### [Work instruction]
An exact copy of the listing is required, with its pictures removed.

= Beginning of Section =

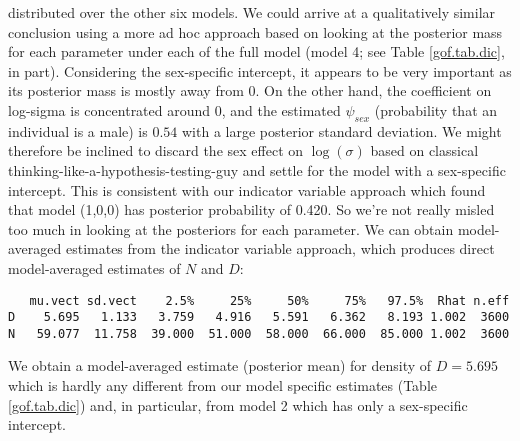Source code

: distributed over the other six models. We could arrive at a
qualitatively similar conclusion using a more ad hoc approach based
on looking at the posterior mass for each parameter under each of the
full model (model 4; see Table \ref{gof.tab.dic}, in part). Considering
the sex-specific intercept, it appears to be very important as its
posterior mass is mostly away from 0.  On the other hand, the
coefficient on log-sigma is concentrated around 0, and the estimated
$\psi_{sex}$ (probability that an individual is a male) is $0.54$ with
a large posterior standard deviation.  We might therefore be inclined
to discard the sex effect on $\log(\sigma)$ based on classical
thinking-like-a-hypothesis-testing-guy and settle for the model with a
sex-specific intercept. This is consistent with our indicator variable
approach which found that model (1,0,0) has posterior probability of
0.420. So we're not really misled too much in looking at the
posteriors for each parameter.  We can obtain model-averaged estimates
from the indicator variable approach, which produces direct
model-averaged estimates of $N$ and $D$:
{\small
\begin{verbatim}
   mu.vect sd.vect    2.5%     25%     50%     75%   97.5%  Rhat n.eff
D    5.695   1.133   3.759   4.916   5.591   6.362   8.193 1.002  3600
N   59.077  11.758  39.000  51.000  58.000  66.000  85.000 1.002  3600
\end{verbatim}
}
We obtain a model-averaged estimate (posterior mean) for density of $D=5.695$
which is hardly any different from our
model specific estimates (Table \ref{gof.tab.dic}) and, in particular, from model 2
which has only a sex-specific intercept.



\begin{comment}
XXXX MIGHT BE GOOD TO HAVE THIS BUT OPTIONAL XXXXXXXXXXX
\subsection{Sensitivity to Prior Distributions}

{\bf XXXXXXXXXXX TO BE DONE XXXXXXXXXX}

Discussion of sensitivity to prior ......
Results of DIC and model indicator variable analyses were based on
unif(-3,3) priors for the parameters. This keeps them in the ballpark
when they are not in the model. We tried a different prior:
normal(0,.1) which you can do just by editing the function
 \mbox{\tt wolvSCR0ms}.
Doing the DIC analysis changes the result to XXXXXXXXXXXXX

The indicator variable analysis was rerun and that produces XXXXXXXXXXXXXXX
We modified
 the {\bf R} script to run the same model
but with \mbox{\tt dnorm(0,.1)} prior distributions, producing the
following results:  {\bf XXXXX RERUN THIS XXXXXXX}
\begin{verbatim}
> mod <- toad5$BUGSoutput$sims.list$mod
> mod <- paste(mod[,1],mod[,2])
> table(mod)/length(mod)

mod
       0 0        0 1        1 0        1 1
0.43945000 0.02185000 0.50708333 0.03161667
\end{verbatim}
\end{comment}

= End of Section =

### [Result of this task]
Source code

: distributed over the other six models. We could arrive at a
qualitatively similar conclusion using a more ad hoc approach based
on looking at the posterior mass for each parameter under each of the
full model (model 4; see Table \ref{gof.tab.dic}, in part). Considering
the sex-specific intercept, it appears to be very important as its
posterior mass is mostly away from 0.  On the other hand, the
coefficient on log-sigma is concentrated around 0, and the estimated
$\psi_{sex}$ (probability that an individual is a male) is $0.54$ with
a large posterior standard deviation.  We might therefore be inclined
to discard the sex effect on $\log(\sigma)$ based on classical
thinking-like-a-hypothesis-testing-guy and settle for the model with a
sex-specific intercept. This is consistent with our indicator variable
approach which found that model (1,0,0) has posterior probability of
0.420. So we're not really misled too much in looking at the
posteriors for each parameter.  We can obtain model-averaged estimates
from the indicator variable approach, which produces direct
model-averaged estimates of $N$ and $D$:
{\small
\begin{verbatim}
   mu.vect sd.vect    2.5%     25%     50%     75%   97.5%  Rhat n.eff
D    5.695   1.133   3.759   4.916   5.591   6.362   8.193 1.002  3600
N   59.077  11.758  39.000  51.000  58.000  66.000  85.000 1.002  3600
\end{verbatim}
}
We obtain a model-averaged estimate (posterior mean) for density of $D=5.695$
which is hardly any different from our
model specific estimates (Table \ref{gof.tab.dic}) and, in particular, from model 2
which has only a sex-specific intercept.



\begin{comment}
XXXX MIGHT BE GOOD TO HAVE THIS BUT OPTIONAL XXXXXXXXXXX
\subsection{Sensitivity to Prior Distributions}

{\bf XXXXXXXXXXX TO BE DONE XXXXXXXXXX}

Discussion of sensitivity to prior ......
Results of DIC and model indicator variable analyses were based on
unif(-3,3) priors for the parameters. This keeps them in the ballpark
when they are not in the model. We tried a different prior:
normal(0,.1) which you can do just by editing the function
 \mbox{\tt wolvSCR0ms}.
Doing the DIC analysis changes the result to XXXXXXXXXXXXX

The indicator variable analysis was rerun and that produces XXXXXXXXXXXXXXX
We modified
 the {\bf R} script to run the same model
but with \mbox{\tt dnorm(0,.1)} prior distributions, producing the
following results:  {\bf XXXXX RERUN THIS XXXXXXX}
\begin{verbatim}
> mod <- toad5$BUGSoutput$sims.list$mod
> mod <- paste(mod[,1],mod[,2])
> table(mod)/length(mod)

mod
       0 0        0 1        1 0        1 1
0.43945000 0.02185000 0.50708333 0.03161667
\end{verbatim}
\end{comment}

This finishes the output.